> **Work required**
Filter the entries down to the lines holding "Server", then copy those lines.

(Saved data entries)
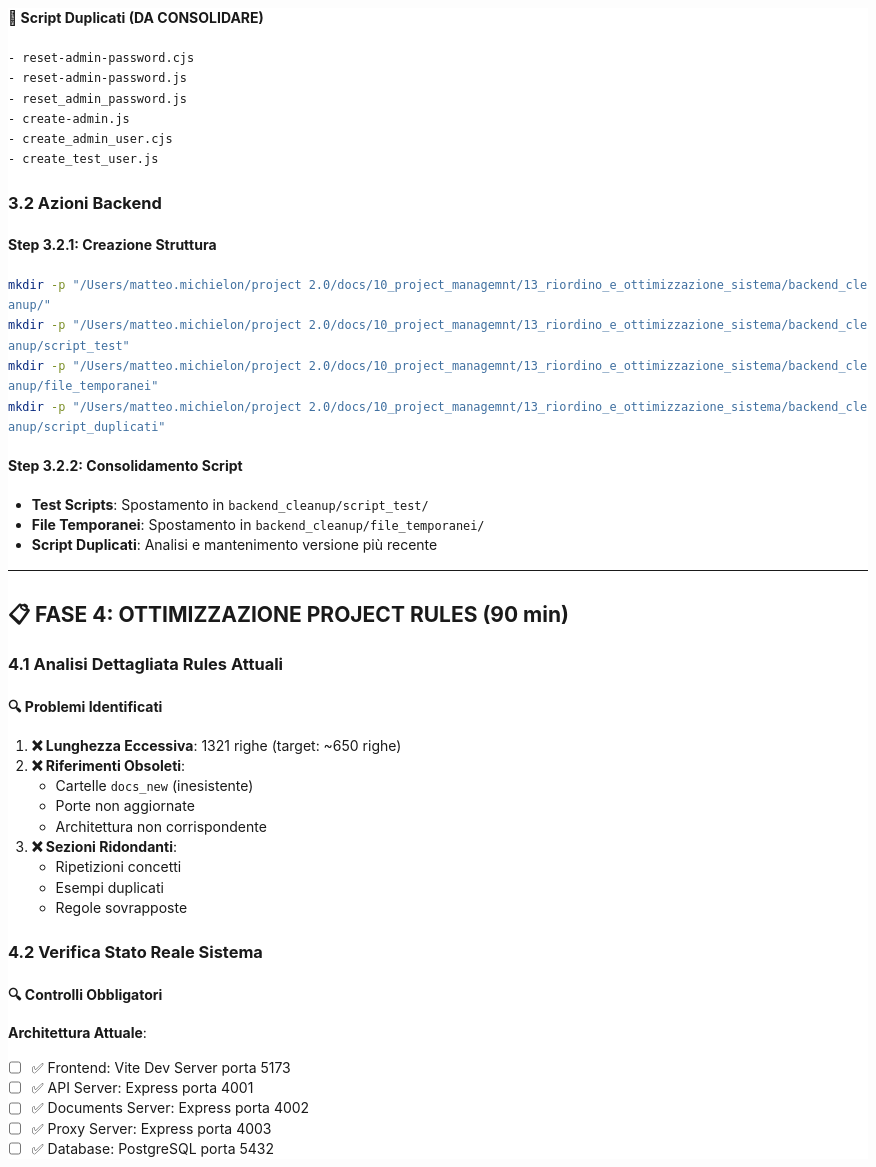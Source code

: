 #### 🔄 Script Duplicati (DA CONSOLIDARE)
```
- reset-admin-password.cjs
- reset-admin-password.js
- reset_admin_password.js
- create-admin.js
- create_admin_user.cjs
- create_test_user.js
```

### 3.2 Azioni Backend

#### Step 3.2.1: Creazione Struttura
```bash
mkdir -p "/Users/matteo.michielon/project 2.0/docs/10_project_managemnt/13_riordino_e_ottimizzazione_sistema/backend_cleanup/"
mkdir -p "/Users/matteo.michielon/project 2.0/docs/10_project_managemnt/13_riordino_e_ottimizzazione_sistema/backend_cleanup/script_test"
mkdir -p "/Users/matteo.michielon/project 2.0/docs/10_project_managemnt/13_riordino_e_ottimizzazione_sistema/backend_cleanup/file_temporanei"
mkdir -p "/Users/matteo.michielon/project 2.0/docs/10_project_managemnt/13_riordino_e_ottimizzazione_sistema/backend_cleanup/script_duplicati"
```

#### Step 3.2.2: Consolidamento Script
- **Test Scripts**: Spostamento in `backend_cleanup/script_test/`
- **File Temporanei**: Spostamento in `backend_cleanup/file_temporanei/`
- **Script Duplicati**: Analisi e mantenimento versione più recente

---

## 📋 FASE 4: OTTIMIZZAZIONE PROJECT RULES (90 min)

### 4.1 Analisi Dettagliata Rules Attuali

#### 🔍 Problemi Identificati
1. **❌ Lunghezza Eccessiva**: 1321 righe (target: ~650 righe)
2. **❌ Riferimenti Obsoleti**: 
   - Cartelle `docs_new` (inesistente)
   - Porte non aggiornate
   - Architettura non corrispondente
3. **❌ Sezioni Ridondanti**: 
   - Ripetizioni concetti
   - Esempi duplicati
   - Regole sovrapposte

### 4.2 Verifica Stato Reale Sistema

#### 🔍 Controlli Obbligatori
**Architettura Attuale**:
- [ ] ✅ Frontend: Vite Dev Server porta 5173
- [ ] ✅ API Server: Express porta 4001
- [ ] ✅ Documents Server: Express porta 4002
- [ ] ✅ Proxy Server: Express porta 4003
- [ ] ✅ Database: PostgreSQL porta 5432
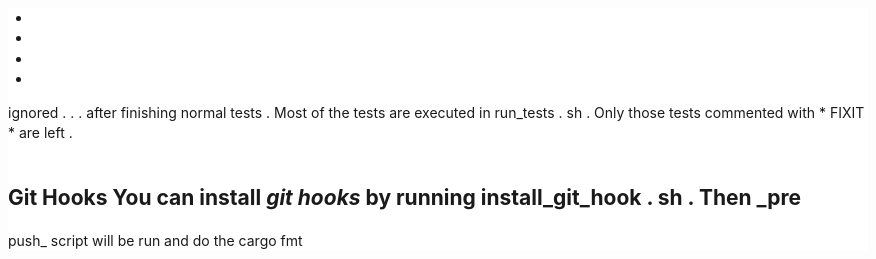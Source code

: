 -
-
-
-
ignored
.
.
.
after
finishing
normal
tests
.
Most
of
the
tests
are
executed
in
run_tests
.
sh
.
Only
those
tests
commented
with
*
FIXIT
*
are
left
.
#
#
#
Git
Hooks
You
can
install
_git
hooks_
by
running
install_git_hook
.
sh
.
Then
_pre
-
push_
script
will
be
run
and
do
the
cargo
fmt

> **Result for this exercise**
- [ ] ✅ Frontend: Vite Dev Server porta 5173
- [ ] ✅ API Server: Express porta 4001
- [ ] ✅ Documents Server: Express porta 4002
- [ ] ✅ Proxy Server: Express porta 4003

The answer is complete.